EXERCISE: Show, from the records below, all lines that contain the word "position".

Data items

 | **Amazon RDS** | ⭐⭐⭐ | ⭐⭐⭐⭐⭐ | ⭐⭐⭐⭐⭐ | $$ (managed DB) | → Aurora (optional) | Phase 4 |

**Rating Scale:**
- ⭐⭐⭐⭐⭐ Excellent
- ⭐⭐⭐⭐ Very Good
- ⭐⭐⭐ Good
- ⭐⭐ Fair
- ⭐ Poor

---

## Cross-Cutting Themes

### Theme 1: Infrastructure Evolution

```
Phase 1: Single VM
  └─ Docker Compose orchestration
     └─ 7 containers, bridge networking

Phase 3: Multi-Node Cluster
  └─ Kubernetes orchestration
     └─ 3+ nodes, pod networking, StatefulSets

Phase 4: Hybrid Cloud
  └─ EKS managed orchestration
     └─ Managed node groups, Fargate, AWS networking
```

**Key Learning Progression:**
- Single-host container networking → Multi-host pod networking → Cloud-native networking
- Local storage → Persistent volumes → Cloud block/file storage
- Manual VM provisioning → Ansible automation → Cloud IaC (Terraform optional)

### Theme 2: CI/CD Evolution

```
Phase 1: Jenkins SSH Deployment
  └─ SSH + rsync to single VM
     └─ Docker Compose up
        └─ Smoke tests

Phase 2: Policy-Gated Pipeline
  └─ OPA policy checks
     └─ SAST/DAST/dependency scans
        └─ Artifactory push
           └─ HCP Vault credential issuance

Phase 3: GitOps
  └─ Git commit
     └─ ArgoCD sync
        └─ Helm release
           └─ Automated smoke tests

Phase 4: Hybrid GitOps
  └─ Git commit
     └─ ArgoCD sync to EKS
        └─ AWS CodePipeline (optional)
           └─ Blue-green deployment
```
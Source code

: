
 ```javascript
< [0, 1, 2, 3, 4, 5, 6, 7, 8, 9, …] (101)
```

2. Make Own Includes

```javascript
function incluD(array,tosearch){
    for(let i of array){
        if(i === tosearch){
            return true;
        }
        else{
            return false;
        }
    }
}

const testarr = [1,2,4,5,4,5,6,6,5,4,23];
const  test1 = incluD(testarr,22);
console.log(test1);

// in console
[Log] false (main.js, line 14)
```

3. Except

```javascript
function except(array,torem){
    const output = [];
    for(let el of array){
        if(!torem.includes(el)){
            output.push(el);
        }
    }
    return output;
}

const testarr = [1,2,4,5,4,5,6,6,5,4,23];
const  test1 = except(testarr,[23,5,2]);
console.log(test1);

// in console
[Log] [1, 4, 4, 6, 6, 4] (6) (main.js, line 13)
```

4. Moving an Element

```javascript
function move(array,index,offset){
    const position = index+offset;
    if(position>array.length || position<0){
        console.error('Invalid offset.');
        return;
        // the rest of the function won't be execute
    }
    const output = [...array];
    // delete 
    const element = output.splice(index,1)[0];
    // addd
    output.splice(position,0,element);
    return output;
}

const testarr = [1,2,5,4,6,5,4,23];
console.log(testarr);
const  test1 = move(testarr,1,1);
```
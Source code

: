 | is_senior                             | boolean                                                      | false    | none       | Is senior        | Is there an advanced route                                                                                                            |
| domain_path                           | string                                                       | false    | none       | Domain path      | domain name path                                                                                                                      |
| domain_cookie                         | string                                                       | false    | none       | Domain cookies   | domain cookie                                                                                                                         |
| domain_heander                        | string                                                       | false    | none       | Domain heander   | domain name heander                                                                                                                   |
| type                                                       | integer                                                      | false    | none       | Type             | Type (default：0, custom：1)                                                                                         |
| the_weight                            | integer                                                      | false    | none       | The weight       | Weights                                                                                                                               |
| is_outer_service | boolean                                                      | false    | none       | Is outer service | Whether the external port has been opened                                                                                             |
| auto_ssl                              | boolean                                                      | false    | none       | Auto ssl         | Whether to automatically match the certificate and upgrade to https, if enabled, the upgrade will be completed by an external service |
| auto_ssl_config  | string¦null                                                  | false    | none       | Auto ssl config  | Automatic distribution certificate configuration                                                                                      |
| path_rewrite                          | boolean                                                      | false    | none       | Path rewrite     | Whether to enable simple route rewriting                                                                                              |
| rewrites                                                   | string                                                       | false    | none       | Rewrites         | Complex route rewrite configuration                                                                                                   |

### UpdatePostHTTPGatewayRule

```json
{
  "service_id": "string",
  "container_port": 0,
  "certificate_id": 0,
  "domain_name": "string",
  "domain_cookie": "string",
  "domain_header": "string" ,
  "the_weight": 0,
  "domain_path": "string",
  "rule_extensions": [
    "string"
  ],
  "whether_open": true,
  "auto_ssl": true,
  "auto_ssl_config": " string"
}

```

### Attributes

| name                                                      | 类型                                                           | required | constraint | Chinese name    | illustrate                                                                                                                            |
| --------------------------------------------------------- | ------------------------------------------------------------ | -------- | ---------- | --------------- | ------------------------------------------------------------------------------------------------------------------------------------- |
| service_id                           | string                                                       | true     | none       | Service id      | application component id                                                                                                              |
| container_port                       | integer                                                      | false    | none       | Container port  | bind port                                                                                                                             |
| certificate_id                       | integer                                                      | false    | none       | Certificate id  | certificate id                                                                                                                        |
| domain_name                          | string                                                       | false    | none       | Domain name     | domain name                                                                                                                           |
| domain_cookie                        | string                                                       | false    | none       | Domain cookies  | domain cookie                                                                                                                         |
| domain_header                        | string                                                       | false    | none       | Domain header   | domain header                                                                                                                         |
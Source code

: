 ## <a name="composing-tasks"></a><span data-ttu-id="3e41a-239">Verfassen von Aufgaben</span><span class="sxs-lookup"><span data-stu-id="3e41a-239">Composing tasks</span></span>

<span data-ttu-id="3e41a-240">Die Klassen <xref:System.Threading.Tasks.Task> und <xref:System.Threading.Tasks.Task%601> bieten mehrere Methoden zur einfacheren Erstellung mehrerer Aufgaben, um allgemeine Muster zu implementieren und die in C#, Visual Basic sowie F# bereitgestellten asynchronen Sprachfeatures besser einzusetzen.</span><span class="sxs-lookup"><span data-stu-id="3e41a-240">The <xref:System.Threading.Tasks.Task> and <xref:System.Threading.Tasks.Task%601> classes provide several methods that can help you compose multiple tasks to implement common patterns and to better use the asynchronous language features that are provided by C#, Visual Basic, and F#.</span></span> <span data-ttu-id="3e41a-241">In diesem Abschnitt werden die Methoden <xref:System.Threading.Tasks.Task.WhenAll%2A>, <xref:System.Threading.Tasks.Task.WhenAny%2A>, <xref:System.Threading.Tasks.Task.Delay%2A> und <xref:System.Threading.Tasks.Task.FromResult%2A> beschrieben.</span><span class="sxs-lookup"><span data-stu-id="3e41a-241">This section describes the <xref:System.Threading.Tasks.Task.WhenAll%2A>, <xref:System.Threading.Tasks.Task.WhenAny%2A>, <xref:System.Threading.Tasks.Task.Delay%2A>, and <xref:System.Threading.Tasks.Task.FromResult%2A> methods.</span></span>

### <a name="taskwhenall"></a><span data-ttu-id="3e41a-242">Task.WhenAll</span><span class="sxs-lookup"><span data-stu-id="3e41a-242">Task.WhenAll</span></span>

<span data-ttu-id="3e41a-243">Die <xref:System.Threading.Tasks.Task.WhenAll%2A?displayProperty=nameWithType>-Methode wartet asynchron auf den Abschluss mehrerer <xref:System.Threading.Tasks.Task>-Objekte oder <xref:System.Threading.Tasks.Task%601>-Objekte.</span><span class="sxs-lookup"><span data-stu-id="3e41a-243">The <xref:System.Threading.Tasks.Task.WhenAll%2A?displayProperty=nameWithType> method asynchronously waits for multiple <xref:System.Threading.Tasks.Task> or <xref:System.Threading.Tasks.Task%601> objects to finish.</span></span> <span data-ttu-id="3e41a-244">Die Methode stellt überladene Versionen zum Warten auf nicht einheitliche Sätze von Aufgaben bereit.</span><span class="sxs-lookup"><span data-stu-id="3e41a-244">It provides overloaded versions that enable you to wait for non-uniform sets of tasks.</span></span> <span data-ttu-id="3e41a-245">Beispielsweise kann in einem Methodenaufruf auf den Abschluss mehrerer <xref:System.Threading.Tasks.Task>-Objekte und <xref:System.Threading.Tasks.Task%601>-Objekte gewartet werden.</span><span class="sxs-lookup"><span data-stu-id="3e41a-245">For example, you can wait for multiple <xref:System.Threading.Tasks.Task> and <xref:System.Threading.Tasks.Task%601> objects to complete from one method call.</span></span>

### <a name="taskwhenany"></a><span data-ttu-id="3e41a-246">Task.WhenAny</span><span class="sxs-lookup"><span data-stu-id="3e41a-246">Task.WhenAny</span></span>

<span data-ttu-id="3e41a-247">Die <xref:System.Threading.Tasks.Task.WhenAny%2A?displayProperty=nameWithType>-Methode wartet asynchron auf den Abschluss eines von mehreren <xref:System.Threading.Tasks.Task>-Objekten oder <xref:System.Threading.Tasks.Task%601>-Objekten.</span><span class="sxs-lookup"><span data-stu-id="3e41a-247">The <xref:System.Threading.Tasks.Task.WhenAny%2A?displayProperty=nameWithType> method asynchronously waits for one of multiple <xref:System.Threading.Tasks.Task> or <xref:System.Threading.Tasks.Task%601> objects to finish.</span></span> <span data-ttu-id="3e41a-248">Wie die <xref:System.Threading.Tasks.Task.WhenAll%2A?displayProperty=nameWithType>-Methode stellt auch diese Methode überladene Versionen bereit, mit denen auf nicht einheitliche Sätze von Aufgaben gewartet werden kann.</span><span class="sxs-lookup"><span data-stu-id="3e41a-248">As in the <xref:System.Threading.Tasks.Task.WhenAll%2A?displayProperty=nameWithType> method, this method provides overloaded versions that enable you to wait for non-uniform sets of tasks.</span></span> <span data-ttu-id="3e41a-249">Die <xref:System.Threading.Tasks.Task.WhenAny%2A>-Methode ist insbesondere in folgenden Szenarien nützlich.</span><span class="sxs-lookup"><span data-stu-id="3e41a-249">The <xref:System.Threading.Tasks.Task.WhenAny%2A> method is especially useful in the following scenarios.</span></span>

SOLUTION TO THIS PROBLEM:
    const position = index+offset;
    if(position>array.length || position<0){
    output.splice(position,0,element);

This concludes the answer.